# DIRECTIONS
Please read the records below and return each line holding the string "logs".

(DATA FOR THIS TASK begins)

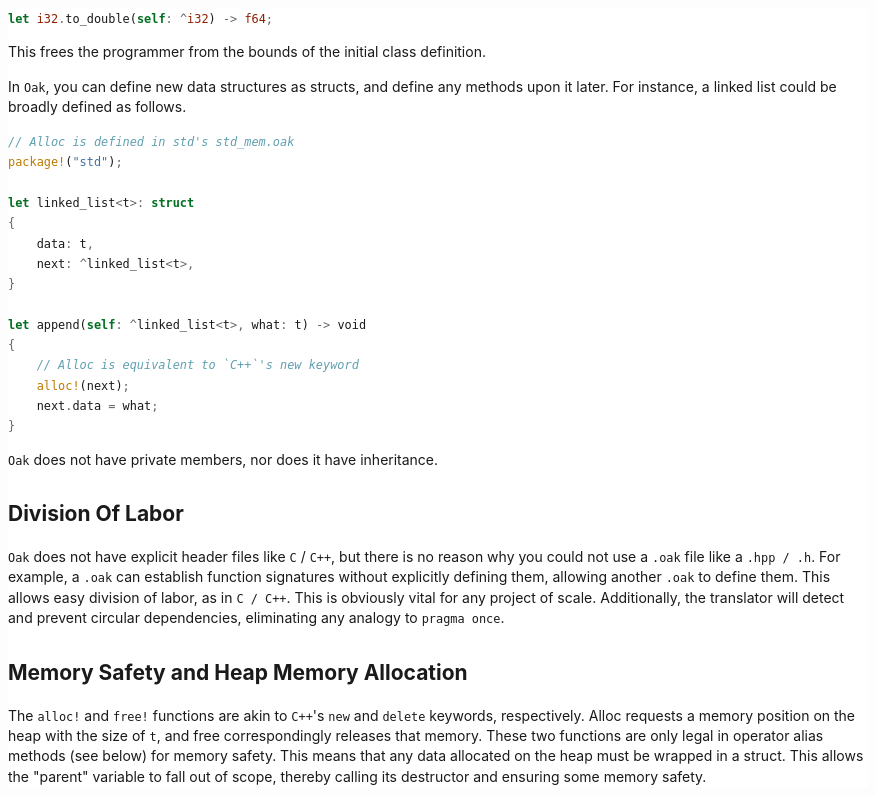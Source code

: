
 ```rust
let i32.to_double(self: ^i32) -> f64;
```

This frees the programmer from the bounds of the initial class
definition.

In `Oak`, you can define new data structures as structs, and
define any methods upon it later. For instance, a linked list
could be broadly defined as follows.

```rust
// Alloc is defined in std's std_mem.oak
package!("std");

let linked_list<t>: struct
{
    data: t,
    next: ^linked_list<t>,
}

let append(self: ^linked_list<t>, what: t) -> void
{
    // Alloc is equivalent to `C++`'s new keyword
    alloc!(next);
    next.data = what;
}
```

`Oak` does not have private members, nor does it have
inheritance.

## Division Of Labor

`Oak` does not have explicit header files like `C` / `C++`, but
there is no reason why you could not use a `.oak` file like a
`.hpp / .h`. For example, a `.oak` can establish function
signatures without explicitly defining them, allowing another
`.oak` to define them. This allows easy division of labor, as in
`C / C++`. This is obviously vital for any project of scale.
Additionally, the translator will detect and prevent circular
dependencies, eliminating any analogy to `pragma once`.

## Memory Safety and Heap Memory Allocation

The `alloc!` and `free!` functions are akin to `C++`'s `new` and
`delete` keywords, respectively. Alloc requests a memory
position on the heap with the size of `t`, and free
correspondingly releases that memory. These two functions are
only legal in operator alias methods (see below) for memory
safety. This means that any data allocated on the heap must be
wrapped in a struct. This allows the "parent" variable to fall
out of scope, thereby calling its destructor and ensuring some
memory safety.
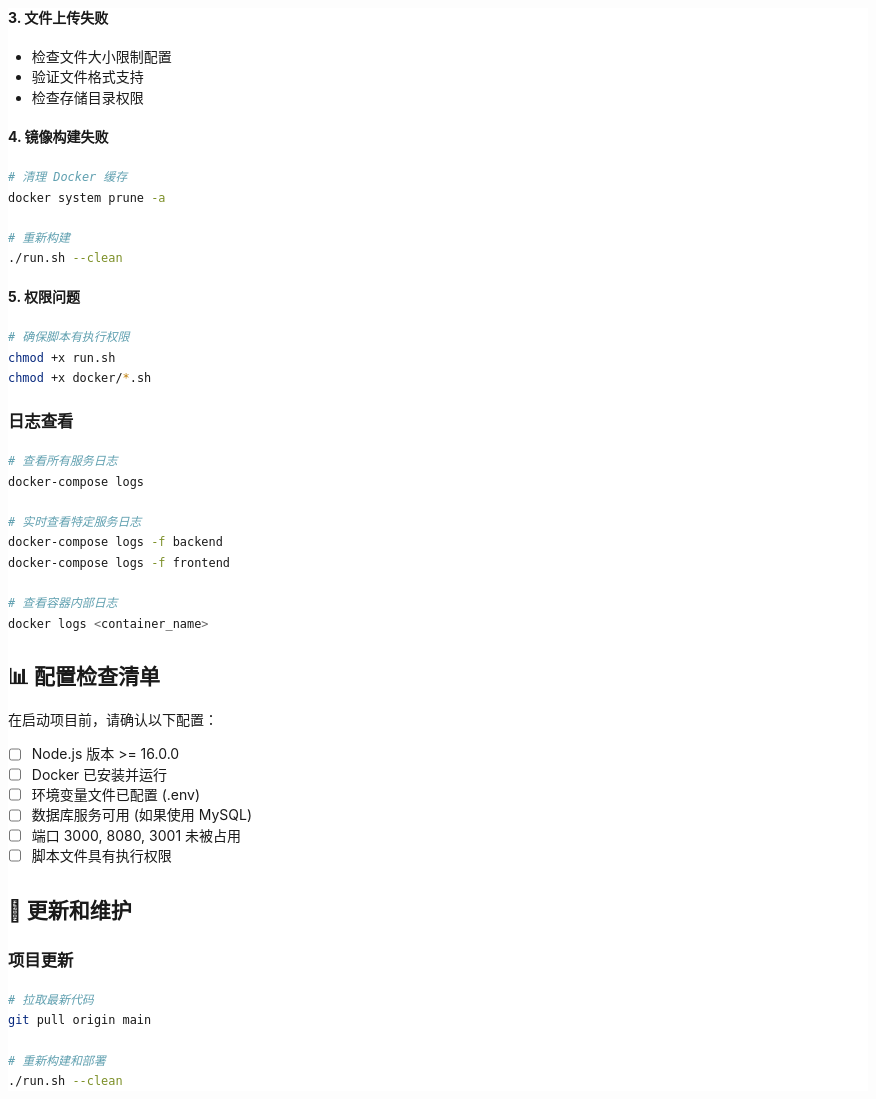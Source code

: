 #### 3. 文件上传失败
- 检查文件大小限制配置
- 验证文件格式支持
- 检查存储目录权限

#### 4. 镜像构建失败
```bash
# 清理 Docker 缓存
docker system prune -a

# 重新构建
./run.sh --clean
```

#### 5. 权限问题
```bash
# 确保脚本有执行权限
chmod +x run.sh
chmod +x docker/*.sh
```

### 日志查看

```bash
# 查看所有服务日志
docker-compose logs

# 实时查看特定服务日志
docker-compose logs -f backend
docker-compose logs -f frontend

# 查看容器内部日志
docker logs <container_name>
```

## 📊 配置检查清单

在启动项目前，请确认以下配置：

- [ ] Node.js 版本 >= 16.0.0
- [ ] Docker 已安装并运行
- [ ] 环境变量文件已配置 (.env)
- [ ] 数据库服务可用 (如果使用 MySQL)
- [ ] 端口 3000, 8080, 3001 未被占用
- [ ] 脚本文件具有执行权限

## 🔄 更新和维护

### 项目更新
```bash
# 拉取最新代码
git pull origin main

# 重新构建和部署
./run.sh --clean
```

(DATA FOR THIS TASK ends)
(DATA FOR THIS TASK begins)

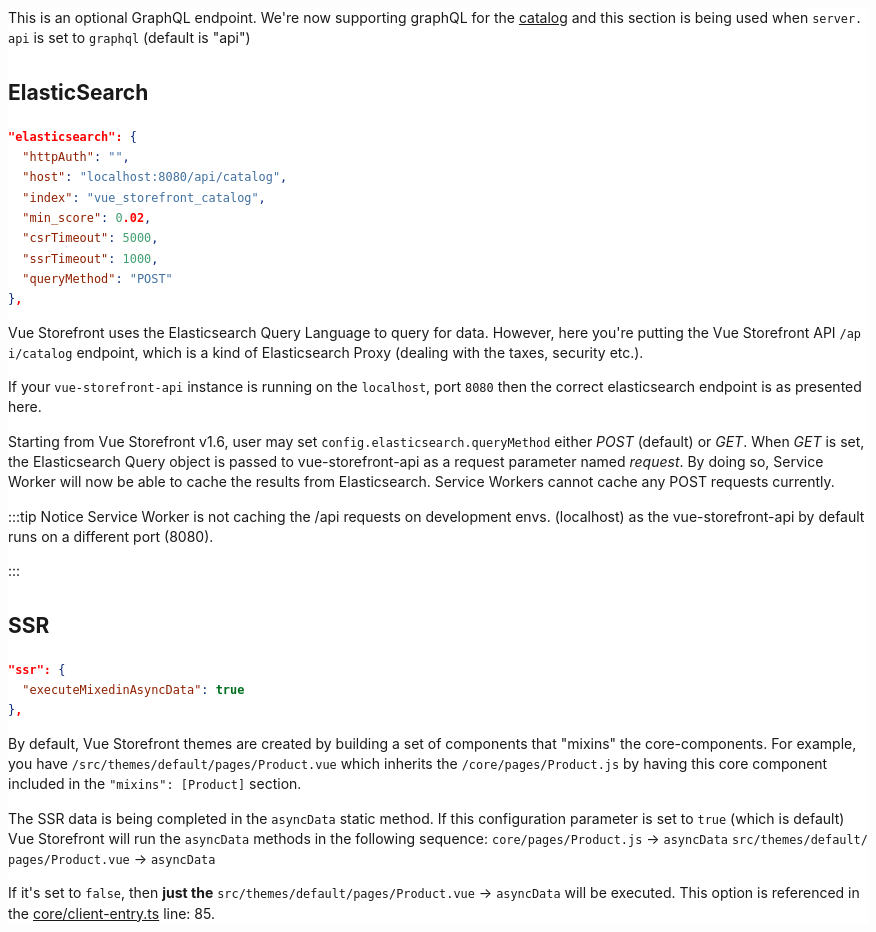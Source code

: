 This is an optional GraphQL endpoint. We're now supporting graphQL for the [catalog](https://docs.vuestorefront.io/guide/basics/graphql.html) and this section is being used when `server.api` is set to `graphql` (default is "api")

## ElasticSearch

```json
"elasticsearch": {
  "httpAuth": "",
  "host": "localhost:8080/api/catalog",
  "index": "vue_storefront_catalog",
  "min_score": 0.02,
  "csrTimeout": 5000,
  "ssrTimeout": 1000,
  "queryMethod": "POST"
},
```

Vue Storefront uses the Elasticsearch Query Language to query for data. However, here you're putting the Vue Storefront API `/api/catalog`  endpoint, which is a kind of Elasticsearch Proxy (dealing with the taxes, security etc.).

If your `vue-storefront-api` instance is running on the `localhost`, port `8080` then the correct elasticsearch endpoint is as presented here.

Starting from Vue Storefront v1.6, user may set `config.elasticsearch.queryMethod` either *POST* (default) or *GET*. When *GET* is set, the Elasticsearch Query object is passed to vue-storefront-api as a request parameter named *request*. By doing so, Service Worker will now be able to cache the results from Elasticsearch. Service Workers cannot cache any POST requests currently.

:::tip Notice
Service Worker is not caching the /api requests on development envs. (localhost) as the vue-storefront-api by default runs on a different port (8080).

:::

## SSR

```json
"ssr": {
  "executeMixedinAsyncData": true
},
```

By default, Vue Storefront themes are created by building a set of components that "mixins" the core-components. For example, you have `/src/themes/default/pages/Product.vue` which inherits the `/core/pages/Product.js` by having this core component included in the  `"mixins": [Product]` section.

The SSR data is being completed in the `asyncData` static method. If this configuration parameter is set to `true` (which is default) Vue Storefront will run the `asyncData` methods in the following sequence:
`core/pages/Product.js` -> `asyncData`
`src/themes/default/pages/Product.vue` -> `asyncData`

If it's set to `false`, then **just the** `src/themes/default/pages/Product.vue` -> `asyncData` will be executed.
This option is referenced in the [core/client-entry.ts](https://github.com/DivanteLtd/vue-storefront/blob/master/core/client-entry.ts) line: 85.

(DATA FOR THIS TASK ends)
(DATA FOR THIS TASK begins)

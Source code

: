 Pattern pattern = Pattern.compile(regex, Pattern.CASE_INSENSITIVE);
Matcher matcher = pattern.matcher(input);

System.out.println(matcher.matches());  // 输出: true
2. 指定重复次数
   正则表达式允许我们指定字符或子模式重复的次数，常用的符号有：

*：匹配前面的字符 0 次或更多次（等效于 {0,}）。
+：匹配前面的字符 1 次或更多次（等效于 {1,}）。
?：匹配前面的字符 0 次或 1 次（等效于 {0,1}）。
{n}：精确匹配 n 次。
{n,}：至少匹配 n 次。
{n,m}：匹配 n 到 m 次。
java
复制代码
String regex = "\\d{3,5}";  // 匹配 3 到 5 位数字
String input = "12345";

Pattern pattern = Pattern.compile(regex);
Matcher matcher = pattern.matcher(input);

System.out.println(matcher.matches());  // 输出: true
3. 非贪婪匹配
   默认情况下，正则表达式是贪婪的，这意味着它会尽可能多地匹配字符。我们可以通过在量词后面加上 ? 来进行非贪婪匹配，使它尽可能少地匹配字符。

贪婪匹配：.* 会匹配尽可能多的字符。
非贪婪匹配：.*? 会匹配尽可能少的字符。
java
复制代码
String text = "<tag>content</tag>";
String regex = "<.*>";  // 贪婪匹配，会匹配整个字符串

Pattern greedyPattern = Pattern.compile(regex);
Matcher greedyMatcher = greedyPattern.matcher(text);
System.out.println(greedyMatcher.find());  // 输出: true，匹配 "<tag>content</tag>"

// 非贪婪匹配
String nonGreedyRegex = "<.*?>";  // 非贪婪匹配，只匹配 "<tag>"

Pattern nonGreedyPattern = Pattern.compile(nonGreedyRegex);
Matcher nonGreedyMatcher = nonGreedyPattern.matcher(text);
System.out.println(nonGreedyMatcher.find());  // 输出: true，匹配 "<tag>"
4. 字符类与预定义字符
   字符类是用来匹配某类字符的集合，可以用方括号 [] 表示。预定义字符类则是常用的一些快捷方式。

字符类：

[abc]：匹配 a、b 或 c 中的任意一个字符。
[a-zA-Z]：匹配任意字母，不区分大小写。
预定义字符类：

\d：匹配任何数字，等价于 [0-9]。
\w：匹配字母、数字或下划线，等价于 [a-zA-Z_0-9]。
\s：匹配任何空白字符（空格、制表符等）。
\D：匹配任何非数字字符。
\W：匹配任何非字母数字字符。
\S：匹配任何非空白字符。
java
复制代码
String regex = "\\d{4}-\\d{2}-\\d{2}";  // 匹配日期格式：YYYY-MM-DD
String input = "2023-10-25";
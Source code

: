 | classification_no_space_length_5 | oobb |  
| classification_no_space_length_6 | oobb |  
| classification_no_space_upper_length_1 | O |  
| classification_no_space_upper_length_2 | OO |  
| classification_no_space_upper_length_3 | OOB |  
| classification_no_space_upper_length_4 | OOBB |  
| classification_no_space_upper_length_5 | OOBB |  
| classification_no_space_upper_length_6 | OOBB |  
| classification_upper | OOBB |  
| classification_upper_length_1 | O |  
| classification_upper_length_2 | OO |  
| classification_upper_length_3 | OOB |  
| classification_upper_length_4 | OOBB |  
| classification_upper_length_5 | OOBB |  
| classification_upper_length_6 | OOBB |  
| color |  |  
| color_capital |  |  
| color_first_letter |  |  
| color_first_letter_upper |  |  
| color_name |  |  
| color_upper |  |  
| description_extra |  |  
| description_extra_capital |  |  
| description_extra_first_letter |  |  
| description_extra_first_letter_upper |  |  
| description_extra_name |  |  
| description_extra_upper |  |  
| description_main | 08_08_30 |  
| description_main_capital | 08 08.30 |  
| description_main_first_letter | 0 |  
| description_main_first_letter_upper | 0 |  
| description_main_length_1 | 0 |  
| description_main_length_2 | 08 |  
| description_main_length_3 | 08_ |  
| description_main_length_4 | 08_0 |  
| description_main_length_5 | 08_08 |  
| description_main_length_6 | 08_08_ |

(DATA FOR THIS TASK ends)

# RESPONSE TO THIS TASK
docker-compose logs
docker-compose logs -f backend
docker-compose logs -f frontend
docker logs <container_name>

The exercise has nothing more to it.